(Beginning of MATERIAL SHOWN)

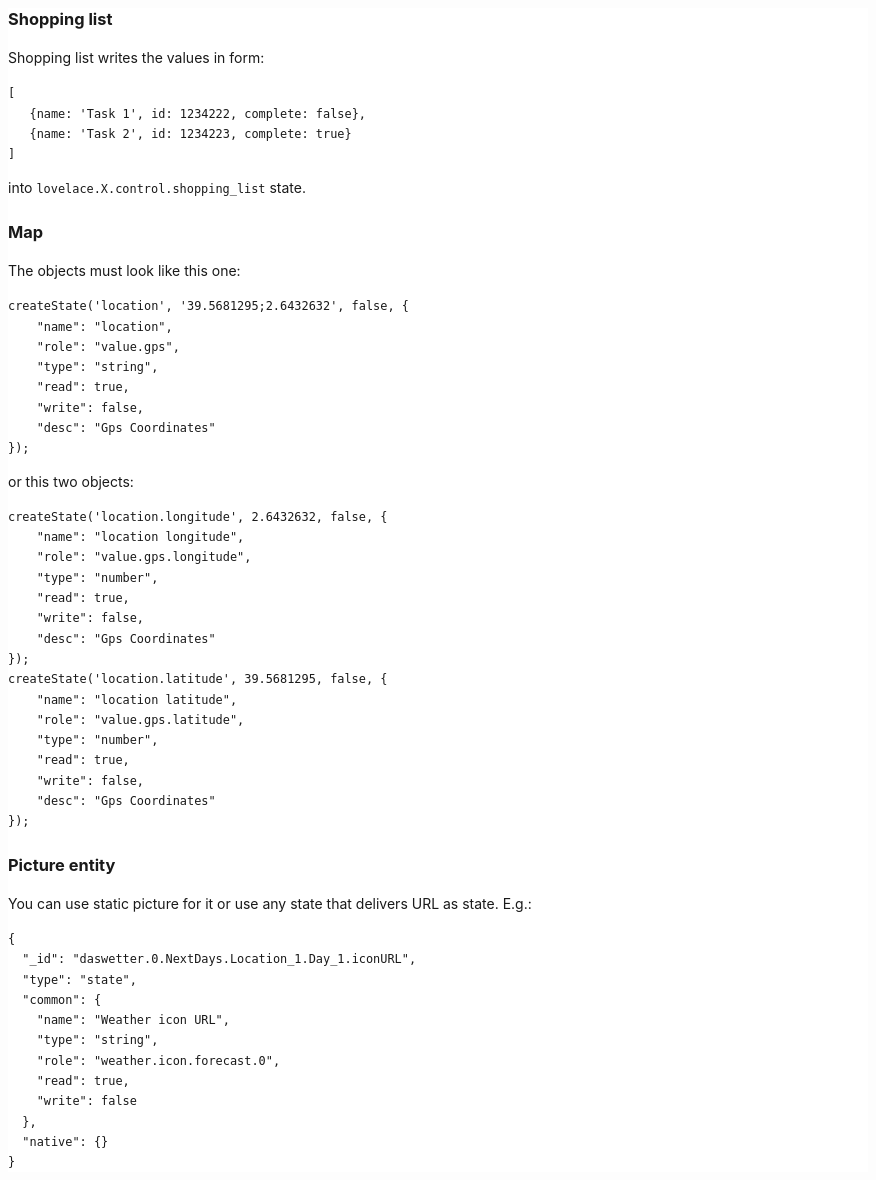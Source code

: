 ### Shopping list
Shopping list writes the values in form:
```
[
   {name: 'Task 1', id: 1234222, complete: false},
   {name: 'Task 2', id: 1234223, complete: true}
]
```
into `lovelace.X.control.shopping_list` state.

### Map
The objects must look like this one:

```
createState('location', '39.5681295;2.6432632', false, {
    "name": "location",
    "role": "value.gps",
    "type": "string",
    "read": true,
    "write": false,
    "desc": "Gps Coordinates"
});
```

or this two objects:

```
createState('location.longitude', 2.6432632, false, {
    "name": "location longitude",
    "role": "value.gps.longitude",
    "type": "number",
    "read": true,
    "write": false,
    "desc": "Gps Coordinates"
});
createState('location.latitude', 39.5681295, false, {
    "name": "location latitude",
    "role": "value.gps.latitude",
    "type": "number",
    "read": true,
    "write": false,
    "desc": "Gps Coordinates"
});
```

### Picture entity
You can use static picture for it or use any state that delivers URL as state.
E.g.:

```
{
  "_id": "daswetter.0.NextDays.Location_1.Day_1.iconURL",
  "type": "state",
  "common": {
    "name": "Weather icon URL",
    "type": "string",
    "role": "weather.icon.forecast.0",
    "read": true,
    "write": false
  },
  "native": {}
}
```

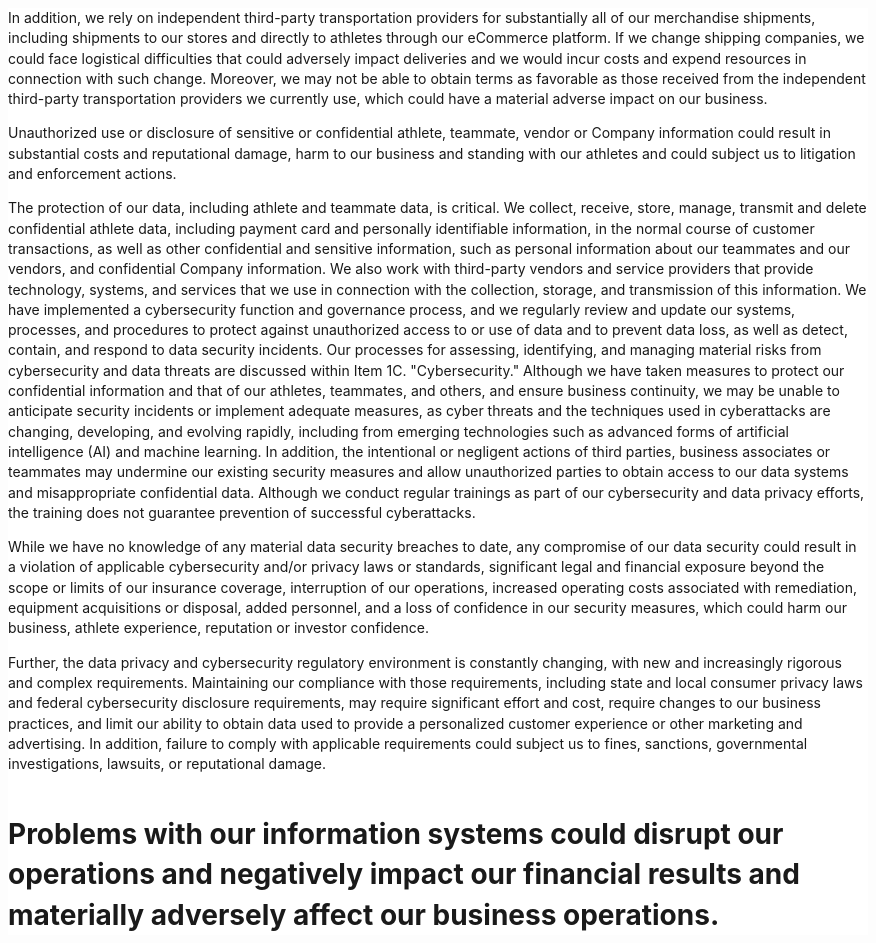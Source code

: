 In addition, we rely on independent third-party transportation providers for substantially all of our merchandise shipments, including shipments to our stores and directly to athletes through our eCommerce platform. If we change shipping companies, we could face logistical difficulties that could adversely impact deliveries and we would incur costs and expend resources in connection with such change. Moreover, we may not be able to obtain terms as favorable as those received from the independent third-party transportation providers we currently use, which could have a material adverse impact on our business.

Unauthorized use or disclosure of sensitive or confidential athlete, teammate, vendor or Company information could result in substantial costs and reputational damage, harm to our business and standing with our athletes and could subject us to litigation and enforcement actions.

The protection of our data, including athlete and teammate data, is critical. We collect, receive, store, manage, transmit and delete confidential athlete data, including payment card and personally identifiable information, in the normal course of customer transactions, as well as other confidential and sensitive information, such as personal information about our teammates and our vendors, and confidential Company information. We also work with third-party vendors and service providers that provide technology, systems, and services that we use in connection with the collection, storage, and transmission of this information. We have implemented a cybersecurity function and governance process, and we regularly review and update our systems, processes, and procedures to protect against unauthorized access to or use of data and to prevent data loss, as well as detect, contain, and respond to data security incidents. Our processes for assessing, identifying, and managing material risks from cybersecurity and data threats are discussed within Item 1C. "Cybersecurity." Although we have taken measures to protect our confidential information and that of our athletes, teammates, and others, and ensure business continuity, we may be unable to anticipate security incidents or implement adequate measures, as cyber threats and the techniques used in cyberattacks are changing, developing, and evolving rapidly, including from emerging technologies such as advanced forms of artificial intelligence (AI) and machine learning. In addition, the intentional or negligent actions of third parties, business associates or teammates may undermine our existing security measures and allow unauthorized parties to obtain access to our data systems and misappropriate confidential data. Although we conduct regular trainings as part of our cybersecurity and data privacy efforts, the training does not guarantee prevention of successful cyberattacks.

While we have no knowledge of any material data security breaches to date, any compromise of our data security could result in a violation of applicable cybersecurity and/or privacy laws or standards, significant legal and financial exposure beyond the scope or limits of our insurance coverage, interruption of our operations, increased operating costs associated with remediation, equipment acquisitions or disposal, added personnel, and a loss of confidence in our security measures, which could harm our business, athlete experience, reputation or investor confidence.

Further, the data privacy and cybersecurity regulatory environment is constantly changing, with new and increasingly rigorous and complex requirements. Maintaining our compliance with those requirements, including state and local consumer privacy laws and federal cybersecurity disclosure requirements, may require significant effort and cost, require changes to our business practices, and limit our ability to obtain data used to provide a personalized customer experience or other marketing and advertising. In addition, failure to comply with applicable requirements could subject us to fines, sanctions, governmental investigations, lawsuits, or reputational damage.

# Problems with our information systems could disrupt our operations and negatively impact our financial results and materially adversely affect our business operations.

(End of MATERIAL SHOWN)

- _BRIEF_
Whatever pictures the entries contain, omit them, and write the rest out exactly.

- _ANSWER TO THE PROBLEM_
Source code

: ### Shopping list
Shopping list writes the values in form:
```
[
   {name: 'Task 1', id: 1234222, complete: false},
   {name: 'Task 2', id: 1234223, complete: true}
]
```
into `lovelace.X.control.shopping_list` state.

### Map
The objects must look like this one:

```
createState('location', '39.5681295;2.6432632', false, {
    "name": "location",
    "role": "value.gps",
    "type": "string",
    "read": true,
    "write": false,
    "desc": "Gps Coordinates"
});
```

or this two objects:

```
createState('location.longitude', 2.6432632, false, {
    "name": "location longitude",
    "role": "value.gps.longitude",
    "type": "number",
    "read": true,
    "write": false,
    "desc": "Gps Coordinates"
});
createState('location.latitude', 39.5681295, false, {
    "name": "location latitude",
    "role": "value.gps.latitude",
    "type": "number",
    "read": true,
    "write": false,
    "desc": "Gps Coordinates"
});
```

### Picture entity
You can use static picture for it or use any state that delivers URL as state.
E.g.:

```
{
  "_id": "daswetter.0.NextDays.Location_1.Day_1.iconURL",
  "type": "state",
  "common": {
    "name": "Weather icon URL",
    "type": "string",
    "role": "weather.icon.forecast.0",
    "read": true,
    "write": false
  },
  "native": {}
}
```

Source code

: In addition, we rely on independent third-party transportation providers for substantially all of our merchandise shipments, including shipments to our stores and directly to athletes through our eCommerce platform. If we change shipping companies, we could face logistical difficulties that could adversely impact deliveries and we would incur costs and expend resources in connection with such change. Moreover, we may not be able to obtain terms as favorable as those received from the independent third-party transportation providers we currently use, which could have a material adverse impact on our business.

Unauthorized use or disclosure of sensitive or confidential athlete, teammate, vendor or Company information could result in substantial costs and reputational damage, harm to our business and standing with our athletes and could subject us to litigation and enforcement actions.

The protection of our data, including athlete and teammate data, is critical. We collect, receive, store, manage, transmit and delete confidential athlete data, including payment card and personally identifiable information, in the normal course of customer transactions, as well as other confidential and sensitive information, such as personal information about our teammates and our vendors, and confidential Company information. We also work with third-party vendors and service providers that provide technology, systems, and services that we use in connection with the collection, storage, and transmission of this information. We have implemented a cybersecurity function and governance process, and we regularly review and update our systems, processes, and procedures to protect against unauthorized access to or use of data and to prevent data loss, as well as detect, contain, and respond to data security incidents. Our processes for assessing, identifying, and managing material risks from cybersecurity and data threats are discussed within Item 1C. "Cybersecurity." Although we have taken measures to protect our confidential information and that of our athletes, teammates, and others, and ensure business continuity, we may be unable to anticipate security incidents or implement adequate measures, as cyber threats and the techniques used in cyberattacks are changing, developing, and evolving rapidly, including from emerging technologies such as advanced forms of artificial intelligence (AI) and machine learning. In addition, the intentional or negligent actions of third parties, business associates or teammates may undermine our existing security measures and allow unauthorized parties to obtain access to our data systems and misappropriate confidential data. Although we conduct regular trainings as part of our cybersecurity and data privacy efforts, the training does not guarantee prevention of successful cyberattacks.

While we have no knowledge of any material data security breaches to date, any compromise of our data security could result in a violation of applicable cybersecurity and/or privacy laws or standards, significant legal and financial exposure beyond the scope or limits of our insurance coverage, interruption of our operations, increased operating costs associated with remediation, equipment acquisitions or disposal, added personnel, and a loss of confidence in our security measures, which could harm our business, athlete experience, reputation or investor confidence.

Further, the data privacy and cybersecurity regulatory environment is constantly changing, with new and increasingly rigorous and complex requirements. Maintaining our compliance with those requirements, including state and local consumer privacy laws and federal cybersecurity disclosure requirements, may require significant effort and cost, require changes to our business practices, and limit our ability to obtain data used to provide a personalized customer experience or other marketing and advertising. In addition, failure to comply with applicable requirements could subject us to fines, sanctions, governmental investigations, lawsuits, or reputational damage.

# Problems with our information systems could disrupt our operations and negatively impact our financial results and materially adversely affect our business operations.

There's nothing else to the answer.